Prompt:
In the material below, find every line containing "thebibliography" and copy that line.

Source records:
------------------------------------

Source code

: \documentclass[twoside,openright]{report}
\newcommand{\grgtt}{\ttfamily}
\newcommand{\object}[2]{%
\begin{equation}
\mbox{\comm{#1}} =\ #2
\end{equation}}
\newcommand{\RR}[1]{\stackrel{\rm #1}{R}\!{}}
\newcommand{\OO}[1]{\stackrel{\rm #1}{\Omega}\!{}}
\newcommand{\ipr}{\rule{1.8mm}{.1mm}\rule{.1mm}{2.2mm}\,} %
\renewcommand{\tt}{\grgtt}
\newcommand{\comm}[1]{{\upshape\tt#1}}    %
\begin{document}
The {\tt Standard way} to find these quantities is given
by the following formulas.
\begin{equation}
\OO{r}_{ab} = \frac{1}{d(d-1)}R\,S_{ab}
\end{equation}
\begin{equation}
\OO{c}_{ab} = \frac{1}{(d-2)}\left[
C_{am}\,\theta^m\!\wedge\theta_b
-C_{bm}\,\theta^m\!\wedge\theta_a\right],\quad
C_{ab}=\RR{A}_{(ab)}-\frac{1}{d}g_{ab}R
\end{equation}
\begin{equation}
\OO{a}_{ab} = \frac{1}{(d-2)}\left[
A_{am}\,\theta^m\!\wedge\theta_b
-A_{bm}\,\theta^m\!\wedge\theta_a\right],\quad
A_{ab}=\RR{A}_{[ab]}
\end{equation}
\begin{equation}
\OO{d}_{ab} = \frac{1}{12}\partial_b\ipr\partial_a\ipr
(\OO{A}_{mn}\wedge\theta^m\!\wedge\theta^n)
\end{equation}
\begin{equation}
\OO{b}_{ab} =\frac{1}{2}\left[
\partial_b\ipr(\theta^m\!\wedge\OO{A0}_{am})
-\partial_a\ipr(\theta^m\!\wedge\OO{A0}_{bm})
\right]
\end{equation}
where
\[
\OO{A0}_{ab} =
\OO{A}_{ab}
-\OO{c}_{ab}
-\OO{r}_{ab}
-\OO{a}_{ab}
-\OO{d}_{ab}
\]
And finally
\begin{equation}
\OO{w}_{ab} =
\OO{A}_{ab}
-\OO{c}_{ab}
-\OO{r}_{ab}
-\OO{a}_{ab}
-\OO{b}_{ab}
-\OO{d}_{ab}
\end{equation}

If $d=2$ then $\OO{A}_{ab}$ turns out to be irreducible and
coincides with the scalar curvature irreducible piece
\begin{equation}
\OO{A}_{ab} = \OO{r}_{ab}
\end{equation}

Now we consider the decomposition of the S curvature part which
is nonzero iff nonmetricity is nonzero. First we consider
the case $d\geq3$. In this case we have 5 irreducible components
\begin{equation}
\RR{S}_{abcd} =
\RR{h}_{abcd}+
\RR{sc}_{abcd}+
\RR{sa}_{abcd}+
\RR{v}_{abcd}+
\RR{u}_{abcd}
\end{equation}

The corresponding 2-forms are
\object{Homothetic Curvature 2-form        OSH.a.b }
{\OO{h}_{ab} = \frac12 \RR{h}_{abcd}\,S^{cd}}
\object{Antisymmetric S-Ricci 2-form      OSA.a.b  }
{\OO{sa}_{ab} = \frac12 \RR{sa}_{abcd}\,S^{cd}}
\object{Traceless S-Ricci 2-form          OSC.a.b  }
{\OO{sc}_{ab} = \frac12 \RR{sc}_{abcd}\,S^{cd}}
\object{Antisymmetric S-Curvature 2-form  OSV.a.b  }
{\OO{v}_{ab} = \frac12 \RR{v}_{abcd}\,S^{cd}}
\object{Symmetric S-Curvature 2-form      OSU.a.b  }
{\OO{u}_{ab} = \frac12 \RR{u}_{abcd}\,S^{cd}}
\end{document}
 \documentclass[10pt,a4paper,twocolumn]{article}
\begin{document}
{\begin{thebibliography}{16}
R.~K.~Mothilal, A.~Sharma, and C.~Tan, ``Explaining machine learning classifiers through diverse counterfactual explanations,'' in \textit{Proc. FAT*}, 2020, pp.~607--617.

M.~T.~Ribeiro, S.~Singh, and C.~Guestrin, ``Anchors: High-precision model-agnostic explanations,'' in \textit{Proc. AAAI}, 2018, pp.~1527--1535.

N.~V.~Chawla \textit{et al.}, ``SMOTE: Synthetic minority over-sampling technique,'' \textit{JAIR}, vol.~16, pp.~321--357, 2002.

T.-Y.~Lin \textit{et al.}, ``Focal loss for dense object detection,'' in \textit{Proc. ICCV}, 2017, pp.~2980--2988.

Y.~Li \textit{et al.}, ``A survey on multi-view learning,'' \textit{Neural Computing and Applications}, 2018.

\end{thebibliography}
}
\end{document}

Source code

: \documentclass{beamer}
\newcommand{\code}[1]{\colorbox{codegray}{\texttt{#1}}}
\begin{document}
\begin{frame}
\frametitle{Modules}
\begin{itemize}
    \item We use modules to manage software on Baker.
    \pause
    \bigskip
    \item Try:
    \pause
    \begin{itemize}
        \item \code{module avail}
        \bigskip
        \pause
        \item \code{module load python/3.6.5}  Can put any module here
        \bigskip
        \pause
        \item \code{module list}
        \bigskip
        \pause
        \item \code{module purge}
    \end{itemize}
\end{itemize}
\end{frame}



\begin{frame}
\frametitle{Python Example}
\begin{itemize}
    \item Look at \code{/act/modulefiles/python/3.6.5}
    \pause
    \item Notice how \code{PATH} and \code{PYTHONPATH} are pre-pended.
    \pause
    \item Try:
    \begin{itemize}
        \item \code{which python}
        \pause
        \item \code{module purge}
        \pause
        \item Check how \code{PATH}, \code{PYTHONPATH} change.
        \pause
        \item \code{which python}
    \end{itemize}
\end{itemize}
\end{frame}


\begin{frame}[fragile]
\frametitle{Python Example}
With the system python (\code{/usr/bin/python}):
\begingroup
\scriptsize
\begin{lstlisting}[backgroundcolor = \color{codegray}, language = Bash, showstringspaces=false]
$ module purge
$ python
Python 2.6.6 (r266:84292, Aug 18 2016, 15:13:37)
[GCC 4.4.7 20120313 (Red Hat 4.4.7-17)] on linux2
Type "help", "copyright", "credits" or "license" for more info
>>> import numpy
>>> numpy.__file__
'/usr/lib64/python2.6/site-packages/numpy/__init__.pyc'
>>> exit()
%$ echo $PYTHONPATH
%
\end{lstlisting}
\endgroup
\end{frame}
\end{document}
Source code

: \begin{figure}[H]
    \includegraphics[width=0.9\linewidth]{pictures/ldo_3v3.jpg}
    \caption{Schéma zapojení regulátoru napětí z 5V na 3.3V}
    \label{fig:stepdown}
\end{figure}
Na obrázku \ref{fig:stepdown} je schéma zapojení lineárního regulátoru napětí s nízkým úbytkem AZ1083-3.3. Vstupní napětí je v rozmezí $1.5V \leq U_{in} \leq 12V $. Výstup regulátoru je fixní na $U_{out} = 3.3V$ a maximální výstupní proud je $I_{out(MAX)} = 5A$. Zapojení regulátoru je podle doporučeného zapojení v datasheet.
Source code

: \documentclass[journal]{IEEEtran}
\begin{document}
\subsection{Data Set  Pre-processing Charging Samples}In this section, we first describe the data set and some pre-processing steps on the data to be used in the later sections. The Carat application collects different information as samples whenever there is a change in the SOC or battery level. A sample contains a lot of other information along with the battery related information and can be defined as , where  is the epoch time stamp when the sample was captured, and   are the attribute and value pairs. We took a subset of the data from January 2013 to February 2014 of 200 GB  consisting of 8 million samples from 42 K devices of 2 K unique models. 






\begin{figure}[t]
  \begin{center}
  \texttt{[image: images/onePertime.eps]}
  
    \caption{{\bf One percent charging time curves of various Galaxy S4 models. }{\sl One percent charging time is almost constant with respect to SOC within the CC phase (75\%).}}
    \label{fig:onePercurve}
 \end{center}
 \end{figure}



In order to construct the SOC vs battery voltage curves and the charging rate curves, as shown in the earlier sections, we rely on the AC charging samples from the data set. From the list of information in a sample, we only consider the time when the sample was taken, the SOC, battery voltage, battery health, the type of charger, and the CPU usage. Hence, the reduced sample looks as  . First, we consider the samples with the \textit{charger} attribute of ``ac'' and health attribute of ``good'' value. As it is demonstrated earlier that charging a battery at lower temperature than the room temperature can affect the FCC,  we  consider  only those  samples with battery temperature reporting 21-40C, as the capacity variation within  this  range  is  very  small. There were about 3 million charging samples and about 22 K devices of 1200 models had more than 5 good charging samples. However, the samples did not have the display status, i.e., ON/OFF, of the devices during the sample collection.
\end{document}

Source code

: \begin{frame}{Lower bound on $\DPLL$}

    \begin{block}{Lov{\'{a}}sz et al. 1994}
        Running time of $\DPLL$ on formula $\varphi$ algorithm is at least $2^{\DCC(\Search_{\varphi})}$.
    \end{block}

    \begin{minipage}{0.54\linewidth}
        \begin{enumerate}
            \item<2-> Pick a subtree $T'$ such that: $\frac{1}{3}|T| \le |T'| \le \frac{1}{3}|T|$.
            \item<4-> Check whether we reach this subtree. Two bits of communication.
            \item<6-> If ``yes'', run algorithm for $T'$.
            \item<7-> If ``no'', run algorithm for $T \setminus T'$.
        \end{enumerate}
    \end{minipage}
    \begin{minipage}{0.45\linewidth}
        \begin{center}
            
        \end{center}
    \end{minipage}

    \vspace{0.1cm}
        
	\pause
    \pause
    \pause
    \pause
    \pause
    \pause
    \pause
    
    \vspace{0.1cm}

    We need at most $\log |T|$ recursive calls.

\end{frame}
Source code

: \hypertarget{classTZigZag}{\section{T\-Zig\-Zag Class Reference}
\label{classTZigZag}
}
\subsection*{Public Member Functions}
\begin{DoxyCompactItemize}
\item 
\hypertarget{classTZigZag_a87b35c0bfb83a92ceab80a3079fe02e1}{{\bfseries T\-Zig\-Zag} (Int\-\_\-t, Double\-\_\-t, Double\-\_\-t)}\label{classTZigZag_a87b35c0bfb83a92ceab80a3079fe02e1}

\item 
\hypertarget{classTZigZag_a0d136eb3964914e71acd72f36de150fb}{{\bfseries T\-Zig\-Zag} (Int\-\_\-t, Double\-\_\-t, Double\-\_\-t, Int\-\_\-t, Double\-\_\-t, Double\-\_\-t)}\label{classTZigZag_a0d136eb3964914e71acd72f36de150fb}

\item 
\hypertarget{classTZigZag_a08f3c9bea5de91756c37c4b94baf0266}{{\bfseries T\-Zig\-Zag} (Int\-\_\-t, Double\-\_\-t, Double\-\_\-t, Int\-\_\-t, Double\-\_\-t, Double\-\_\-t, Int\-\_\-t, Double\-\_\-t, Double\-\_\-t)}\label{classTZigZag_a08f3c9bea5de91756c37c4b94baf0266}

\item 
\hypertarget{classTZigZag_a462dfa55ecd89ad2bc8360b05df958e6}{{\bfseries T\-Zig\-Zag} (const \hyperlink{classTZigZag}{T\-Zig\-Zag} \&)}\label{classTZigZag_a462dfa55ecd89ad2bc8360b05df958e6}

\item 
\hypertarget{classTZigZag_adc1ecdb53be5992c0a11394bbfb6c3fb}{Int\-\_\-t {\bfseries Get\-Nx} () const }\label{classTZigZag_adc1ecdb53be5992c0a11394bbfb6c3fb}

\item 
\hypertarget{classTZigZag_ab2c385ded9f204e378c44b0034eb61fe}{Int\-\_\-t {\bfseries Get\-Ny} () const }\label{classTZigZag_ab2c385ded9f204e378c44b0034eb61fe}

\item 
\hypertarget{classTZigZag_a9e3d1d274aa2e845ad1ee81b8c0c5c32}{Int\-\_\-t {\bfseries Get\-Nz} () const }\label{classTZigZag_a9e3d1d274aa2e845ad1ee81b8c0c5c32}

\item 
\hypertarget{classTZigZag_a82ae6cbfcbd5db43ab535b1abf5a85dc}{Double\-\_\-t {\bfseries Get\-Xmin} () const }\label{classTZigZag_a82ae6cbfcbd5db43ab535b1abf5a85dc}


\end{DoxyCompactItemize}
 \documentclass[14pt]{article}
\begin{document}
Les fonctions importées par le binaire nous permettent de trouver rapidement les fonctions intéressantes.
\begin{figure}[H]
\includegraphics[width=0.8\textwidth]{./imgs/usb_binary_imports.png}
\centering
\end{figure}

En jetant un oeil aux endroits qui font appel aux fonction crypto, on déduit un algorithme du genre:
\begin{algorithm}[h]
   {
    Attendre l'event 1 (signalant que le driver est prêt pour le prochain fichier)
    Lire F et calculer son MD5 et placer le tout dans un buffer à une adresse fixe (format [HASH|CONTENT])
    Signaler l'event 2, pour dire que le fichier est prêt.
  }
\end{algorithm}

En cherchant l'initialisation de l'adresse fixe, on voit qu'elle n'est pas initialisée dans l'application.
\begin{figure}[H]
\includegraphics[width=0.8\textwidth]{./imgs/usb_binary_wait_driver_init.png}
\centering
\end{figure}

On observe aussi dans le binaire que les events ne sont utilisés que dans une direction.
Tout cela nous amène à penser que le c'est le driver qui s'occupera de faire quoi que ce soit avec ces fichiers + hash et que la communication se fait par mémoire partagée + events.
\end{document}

------------------------------------

Solution for this exercise:
{\begin{thebibliography}{16}
\end{thebibliography}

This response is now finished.